Coal fired plant in Nevada, US

Reid Gardner Generating Station was a 557-megawatt coal fired plant on 480 acre located near Moapa, Nevada. It was named after former president of Southern Nevada Power Company (renamed Nevada Power Company in 1961), Reid Gardner. The plant was co-owned by current Nevada Power successor company, NV Energy (69%) and the California Department of Water Resources (31%). It consisted of four units. The first three were 100 MW units and were placed into service in 1965, 1968 and 1976 respectively. The fourth unit, placed into service in 1983, produced 257 MW.

Three units of Reid Gardner were shut down in December, 2014; the fourth was shuttered in March 2017. The demolition of the plant occurred in 2019 and was considered complete as of July, 2020.

Approximately 6 acres of the site have since been redeveloped into the 220 MW/440 MWh Reid Gardner Battery Energy Storage System. The new facility is a battery energy storage system (BESS) utilizing lithium-ion batteries manufactured by BYD Official ribbon cutting for the new facility took place on April 25, 2024.

==Controversy==
Due to its location adjacent to the Moapa Band of Paiute Indians reservation and one of their communities, the plant had long been a concern over the health effects on the nearby residents. As a result of several agreements to improve the air quality around the plant, the upgraded plant was ranked as one of the 10 cleanest coal plants in the US.

Concerns have also been expressed over particulates in the air as the plant can be upwind of the Grand Canyon and Bryce Canyon. Both of these canyons are Class I areas which place limits on the amount of haze allowed.

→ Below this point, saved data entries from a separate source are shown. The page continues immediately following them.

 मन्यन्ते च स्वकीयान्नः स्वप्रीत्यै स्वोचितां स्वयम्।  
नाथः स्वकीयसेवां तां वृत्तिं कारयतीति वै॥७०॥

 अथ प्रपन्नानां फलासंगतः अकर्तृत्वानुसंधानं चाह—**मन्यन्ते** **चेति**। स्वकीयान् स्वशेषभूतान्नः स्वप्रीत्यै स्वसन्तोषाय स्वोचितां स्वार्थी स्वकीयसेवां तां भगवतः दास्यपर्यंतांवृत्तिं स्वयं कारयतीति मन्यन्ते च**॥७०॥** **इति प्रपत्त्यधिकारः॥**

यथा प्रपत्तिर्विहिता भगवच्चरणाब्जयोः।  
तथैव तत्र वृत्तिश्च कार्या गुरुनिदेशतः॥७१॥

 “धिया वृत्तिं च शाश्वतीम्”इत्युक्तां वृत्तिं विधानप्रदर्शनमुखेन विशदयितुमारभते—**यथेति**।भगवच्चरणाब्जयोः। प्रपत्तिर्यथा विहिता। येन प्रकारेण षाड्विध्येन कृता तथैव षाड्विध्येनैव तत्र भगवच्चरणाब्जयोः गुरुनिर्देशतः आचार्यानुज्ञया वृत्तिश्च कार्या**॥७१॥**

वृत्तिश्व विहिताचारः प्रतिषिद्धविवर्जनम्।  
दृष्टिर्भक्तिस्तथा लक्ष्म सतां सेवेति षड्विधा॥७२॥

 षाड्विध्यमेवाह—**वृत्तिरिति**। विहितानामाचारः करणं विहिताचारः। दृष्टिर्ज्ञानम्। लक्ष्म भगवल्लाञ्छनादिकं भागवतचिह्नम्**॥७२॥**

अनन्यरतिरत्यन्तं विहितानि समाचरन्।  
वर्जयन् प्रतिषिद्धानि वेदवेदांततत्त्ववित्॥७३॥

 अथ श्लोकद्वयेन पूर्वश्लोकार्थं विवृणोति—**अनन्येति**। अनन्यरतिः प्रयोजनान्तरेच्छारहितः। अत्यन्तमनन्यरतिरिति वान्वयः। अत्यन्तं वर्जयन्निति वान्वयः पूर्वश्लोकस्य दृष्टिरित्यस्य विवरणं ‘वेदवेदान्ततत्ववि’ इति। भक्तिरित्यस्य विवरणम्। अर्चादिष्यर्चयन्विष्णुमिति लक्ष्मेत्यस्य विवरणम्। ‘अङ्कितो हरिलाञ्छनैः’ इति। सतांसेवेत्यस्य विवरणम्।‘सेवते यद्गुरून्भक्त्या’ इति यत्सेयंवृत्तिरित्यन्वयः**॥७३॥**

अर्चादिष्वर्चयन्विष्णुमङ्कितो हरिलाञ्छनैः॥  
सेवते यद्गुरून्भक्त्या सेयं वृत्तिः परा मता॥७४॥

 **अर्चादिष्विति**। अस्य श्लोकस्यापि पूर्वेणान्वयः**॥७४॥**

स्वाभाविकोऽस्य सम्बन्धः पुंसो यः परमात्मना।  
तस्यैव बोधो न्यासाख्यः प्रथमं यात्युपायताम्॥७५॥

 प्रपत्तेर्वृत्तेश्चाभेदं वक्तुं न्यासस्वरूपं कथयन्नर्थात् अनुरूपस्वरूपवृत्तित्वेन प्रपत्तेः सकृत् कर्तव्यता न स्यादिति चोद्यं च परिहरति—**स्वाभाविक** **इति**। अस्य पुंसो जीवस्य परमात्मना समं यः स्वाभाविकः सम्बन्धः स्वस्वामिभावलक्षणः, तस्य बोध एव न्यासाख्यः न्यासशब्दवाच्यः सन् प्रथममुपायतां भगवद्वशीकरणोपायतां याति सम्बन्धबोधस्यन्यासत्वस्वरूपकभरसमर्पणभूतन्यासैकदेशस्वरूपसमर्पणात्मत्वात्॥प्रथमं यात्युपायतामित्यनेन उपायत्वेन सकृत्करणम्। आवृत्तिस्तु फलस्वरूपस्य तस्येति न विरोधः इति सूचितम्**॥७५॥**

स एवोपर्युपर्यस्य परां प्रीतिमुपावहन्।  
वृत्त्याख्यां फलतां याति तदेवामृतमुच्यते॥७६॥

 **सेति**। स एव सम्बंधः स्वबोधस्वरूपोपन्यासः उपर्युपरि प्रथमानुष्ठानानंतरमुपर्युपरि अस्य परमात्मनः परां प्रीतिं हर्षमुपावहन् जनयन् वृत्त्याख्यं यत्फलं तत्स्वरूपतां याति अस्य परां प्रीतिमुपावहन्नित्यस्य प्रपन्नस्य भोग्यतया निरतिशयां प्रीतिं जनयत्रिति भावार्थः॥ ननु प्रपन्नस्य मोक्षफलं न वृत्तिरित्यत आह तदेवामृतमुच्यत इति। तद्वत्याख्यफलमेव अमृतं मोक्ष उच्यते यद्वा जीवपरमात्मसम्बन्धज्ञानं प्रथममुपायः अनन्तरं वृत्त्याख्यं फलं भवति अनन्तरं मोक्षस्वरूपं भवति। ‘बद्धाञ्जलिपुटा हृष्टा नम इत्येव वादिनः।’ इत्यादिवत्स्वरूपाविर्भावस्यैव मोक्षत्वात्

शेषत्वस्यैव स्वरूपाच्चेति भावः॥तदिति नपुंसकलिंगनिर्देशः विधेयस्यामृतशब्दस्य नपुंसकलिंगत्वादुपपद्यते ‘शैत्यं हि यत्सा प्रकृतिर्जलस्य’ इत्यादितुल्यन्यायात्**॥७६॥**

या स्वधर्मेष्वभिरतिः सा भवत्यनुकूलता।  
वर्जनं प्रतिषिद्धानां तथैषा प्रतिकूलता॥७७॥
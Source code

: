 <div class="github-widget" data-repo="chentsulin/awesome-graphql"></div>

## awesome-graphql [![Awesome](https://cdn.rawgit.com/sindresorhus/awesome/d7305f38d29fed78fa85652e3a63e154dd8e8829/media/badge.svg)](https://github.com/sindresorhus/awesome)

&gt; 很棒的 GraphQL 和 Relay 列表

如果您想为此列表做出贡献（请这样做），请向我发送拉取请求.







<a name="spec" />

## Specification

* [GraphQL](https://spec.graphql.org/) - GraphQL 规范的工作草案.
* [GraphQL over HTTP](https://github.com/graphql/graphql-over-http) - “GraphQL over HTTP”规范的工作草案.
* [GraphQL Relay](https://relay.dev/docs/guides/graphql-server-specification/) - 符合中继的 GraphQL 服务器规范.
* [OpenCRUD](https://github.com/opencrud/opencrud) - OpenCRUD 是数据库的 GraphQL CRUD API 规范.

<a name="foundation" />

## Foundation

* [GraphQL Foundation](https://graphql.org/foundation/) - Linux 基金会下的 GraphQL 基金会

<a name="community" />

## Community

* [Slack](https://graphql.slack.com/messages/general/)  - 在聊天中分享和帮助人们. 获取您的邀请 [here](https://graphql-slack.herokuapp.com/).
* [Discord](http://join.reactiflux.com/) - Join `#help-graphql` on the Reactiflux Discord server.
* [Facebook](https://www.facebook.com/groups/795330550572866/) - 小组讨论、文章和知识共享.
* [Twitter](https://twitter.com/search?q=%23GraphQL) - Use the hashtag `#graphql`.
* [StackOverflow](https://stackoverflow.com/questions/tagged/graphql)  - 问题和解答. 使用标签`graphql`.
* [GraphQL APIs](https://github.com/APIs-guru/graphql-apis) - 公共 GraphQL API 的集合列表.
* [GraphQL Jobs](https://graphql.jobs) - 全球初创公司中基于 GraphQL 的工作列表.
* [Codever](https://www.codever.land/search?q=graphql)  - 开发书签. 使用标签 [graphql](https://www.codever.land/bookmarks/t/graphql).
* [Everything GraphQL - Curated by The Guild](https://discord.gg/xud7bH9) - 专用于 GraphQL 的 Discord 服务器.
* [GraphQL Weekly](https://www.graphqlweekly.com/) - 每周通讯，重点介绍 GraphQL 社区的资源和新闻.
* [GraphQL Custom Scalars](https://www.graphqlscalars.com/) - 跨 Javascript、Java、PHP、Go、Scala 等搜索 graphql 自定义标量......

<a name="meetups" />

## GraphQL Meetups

==Greenhouse gas emissions==
Reid Gardner Station was a major emitter of carbon dioxide, the main greenhouse gas contributing to global warming. California's Department of Water Resources is planning to sell its stake in the plant, and purchase less carbon-intensive electricity as a part of its overall plan to reduce emissions mandated by California law (AB32, the Global Warming Solutions Act of 2006):

Electricity from the plant produces disproportionally high amounts of GHGs as compared to other SWP electricity generation sources. Emissions from Reid Gardner for electricity delivered to DWR have typically been over 1.5 million mtCO2e [million metric tonnes CO_{2} equivalents] per year (30%–50% of total DWR operational emissions). Between 1997 and 2007, the average emissions rate from Reid Gardner for electricity supplied to DWR has been 1.116 mtCO2e/MWh. This is more than twice the emissions rate associated with the general pool electricity from the integrated California market. (CA DWR 2012, page 54)

==Waste==
The coal ash from the plant is stored on site in a 91 acre landfill.

==Ongoing activity==
As of 2024 environmental remediation for portions of the site, overseen by the Nevada Division of Environmental Protection (NDEP), was ongoing.